**YOUR GOAL**: Only one stretch of the records below should be repeated. It starts with the line containing "<code>cdktf.TerraformResourceLifecycle</code> | *No" and goes on through the line containing "<code>cdktf.TerraformProvider</code> | *No description.* |", exactly as written.

**EXTRACTED DATA**:
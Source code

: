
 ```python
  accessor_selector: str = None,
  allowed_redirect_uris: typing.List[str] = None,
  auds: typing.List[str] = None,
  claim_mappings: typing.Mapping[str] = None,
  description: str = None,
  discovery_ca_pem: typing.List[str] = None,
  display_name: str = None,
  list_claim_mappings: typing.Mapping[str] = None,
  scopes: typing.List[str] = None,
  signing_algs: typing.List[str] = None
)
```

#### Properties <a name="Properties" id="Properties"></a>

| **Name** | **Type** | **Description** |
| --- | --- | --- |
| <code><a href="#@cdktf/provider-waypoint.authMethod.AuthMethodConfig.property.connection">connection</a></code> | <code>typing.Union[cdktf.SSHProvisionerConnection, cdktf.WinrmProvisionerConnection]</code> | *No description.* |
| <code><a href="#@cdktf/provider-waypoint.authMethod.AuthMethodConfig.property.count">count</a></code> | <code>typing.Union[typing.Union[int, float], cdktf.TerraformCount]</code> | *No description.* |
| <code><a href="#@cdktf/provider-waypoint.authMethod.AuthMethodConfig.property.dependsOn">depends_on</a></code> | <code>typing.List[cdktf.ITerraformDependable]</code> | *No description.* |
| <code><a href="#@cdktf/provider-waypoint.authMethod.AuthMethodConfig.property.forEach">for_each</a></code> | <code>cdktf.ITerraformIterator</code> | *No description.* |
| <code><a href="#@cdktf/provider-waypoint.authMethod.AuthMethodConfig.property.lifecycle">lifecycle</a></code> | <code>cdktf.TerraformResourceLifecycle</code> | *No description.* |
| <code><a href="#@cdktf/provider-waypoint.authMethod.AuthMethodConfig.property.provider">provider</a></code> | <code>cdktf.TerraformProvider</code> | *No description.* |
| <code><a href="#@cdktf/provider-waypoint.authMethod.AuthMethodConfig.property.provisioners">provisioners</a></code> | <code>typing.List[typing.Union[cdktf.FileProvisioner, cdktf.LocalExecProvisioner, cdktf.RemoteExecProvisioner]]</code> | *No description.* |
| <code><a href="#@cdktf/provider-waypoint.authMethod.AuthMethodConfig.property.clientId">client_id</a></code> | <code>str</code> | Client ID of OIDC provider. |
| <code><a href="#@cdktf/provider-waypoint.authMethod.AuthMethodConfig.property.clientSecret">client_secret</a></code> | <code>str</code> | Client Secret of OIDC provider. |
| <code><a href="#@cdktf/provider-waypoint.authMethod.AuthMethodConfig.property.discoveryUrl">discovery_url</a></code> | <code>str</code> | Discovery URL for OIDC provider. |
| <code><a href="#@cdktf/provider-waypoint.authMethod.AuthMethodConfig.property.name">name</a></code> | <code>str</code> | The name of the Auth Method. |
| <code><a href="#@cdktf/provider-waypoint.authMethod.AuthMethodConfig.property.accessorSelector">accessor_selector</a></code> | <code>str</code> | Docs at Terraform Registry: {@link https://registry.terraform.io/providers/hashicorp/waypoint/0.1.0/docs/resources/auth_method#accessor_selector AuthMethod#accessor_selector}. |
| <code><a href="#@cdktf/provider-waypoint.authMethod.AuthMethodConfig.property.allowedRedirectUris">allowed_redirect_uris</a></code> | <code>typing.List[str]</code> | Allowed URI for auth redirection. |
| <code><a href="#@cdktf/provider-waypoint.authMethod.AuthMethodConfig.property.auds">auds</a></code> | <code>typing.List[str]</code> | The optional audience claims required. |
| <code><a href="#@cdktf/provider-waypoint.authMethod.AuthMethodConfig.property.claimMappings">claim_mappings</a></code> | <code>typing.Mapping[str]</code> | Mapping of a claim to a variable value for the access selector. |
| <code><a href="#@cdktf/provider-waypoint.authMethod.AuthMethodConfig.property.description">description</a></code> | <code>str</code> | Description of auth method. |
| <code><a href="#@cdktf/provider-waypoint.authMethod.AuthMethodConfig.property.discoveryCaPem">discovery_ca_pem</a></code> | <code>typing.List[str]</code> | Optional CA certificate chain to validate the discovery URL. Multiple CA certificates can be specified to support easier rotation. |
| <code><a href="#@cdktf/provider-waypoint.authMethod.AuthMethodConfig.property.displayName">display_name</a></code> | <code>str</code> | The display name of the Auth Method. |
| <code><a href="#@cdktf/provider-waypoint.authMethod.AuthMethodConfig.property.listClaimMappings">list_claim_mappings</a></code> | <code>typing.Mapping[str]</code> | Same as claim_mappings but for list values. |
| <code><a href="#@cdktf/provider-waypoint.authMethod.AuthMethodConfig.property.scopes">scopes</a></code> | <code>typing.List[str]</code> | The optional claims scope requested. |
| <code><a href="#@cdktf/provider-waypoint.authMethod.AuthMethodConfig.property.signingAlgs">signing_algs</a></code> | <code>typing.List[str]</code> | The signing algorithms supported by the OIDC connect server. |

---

**EXERCISE SOLUTION**:
| <code><a href="#@cdktf/provider-waypoint.authMethod.AuthMethodConfig.property.lifecycle">lifecycle</a></code> | <code>cdktf.TerraformResourceLifecycle</code> | *No description.* |
| <code><a href="#@cdktf/provider-waypoint.authMethod.AuthMethodConfig.property.provider">provider</a></code> | <code>cdktf.TerraformProvider</code> | *No description.* |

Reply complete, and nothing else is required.